## Directions
From the data below, set down exactly the lines between the one holding "Git will track" and the one holding "[^4]: Actually, you", inclusive, and no others.

## Task material
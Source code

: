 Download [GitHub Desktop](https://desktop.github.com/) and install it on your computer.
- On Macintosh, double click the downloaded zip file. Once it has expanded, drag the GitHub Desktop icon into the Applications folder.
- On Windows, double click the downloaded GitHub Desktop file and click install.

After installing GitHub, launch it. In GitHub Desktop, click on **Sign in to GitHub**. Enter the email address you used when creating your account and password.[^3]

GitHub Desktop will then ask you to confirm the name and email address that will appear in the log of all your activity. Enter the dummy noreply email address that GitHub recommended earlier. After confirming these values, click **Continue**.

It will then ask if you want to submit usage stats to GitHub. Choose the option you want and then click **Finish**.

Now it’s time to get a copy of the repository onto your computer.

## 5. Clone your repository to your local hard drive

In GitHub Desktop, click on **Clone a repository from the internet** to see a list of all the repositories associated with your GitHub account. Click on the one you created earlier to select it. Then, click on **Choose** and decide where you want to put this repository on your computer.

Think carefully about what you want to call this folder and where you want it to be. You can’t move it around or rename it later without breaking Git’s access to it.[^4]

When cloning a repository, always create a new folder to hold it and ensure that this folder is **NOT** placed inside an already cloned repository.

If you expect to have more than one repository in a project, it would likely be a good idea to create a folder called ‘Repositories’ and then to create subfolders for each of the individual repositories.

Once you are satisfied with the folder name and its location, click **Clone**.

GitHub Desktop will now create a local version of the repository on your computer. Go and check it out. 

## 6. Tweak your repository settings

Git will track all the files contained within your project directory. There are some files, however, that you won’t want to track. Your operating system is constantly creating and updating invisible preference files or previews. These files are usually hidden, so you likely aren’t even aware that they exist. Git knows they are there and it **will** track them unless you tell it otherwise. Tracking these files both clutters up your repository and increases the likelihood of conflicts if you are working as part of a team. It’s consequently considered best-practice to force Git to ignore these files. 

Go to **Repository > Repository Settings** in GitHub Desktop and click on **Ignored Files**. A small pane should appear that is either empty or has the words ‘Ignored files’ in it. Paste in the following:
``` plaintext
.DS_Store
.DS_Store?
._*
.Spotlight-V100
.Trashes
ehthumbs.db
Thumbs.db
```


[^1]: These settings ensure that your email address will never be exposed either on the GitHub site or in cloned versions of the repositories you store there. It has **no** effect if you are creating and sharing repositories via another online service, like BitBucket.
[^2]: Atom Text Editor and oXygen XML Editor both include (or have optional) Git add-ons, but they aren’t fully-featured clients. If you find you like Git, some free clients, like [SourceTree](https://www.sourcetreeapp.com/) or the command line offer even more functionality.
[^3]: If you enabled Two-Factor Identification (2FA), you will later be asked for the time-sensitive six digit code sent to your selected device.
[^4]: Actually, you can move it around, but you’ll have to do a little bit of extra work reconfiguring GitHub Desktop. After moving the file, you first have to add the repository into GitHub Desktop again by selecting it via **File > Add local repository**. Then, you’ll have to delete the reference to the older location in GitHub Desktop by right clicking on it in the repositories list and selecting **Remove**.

---

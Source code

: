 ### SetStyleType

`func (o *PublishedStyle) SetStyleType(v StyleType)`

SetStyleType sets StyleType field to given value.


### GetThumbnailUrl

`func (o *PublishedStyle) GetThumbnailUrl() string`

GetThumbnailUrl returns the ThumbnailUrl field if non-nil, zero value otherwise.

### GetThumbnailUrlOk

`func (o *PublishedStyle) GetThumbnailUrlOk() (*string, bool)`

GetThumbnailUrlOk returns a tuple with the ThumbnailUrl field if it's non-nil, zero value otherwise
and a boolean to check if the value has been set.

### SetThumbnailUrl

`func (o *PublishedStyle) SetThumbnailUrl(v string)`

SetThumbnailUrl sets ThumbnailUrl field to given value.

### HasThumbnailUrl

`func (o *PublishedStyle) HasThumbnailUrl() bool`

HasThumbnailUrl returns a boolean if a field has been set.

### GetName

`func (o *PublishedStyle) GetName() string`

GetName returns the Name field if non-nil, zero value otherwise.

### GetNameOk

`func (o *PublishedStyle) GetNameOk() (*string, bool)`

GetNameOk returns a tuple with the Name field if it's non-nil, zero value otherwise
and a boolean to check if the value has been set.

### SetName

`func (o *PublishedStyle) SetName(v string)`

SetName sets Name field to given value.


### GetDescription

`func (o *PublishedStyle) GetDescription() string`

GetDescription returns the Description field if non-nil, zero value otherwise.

## Exercise response
Git will track all the files contained within your project directory. There are some files, however, that you won’t want to track. Your operating system is constantly creating and updating invisible preference files or previews. These files are usually hidden, so you likely aren’t even aware that they exist. Git knows they are there and it **will** track them unless you tell it otherwise. Tracking these files both clutters up your repository and increases the likelihood of conflicts if you are working as part of a team. It’s consequently considered best-practice to force Git to ignore these files. 

Go to **Repository > Repository Settings** in GitHub Desktop and click on **Ignored Files**. A small pane should appear that is either empty or has the words ‘Ignored files’ in it. Paste in the following:
``` plaintext
.DS_Store
.DS_Store?
._*
.Spotlight-V100
.Trashes
ehthumbs.db
Thumbs.db
```


[^1]: These settings ensure that your email address will never be exposed either on the GitHub site or in cloned versions of the repositories you store there. It has **no** effect if you are creating and sharing repositories via another online service, like BitBucket.
[^2]: Atom Text Editor and oXygen XML Editor both include (or have optional) Git add-ons, but they aren’t fully-featured clients. If you find you like Git, some free clients, like [SourceTree](https://www.sourcetreeapp.com/) or the command line offer even more functionality.
[^3]: If you enabled Two-Factor Identification (2FA), you will later be asked for the time-sensitive six digit code sent to your selected device.
[^4]: Actually, you can move it around, but you’ll have to do a little bit of extra work reconfiguring GitHub Desktop. After moving the file, you first have to add the repository into GitHub Desktop again by selecting it via **File > Add local repository**. Then, you’ll have to delete the reference to the older location in GitHub Desktop by right clicking on it in the repositories list and selecting **Remove**.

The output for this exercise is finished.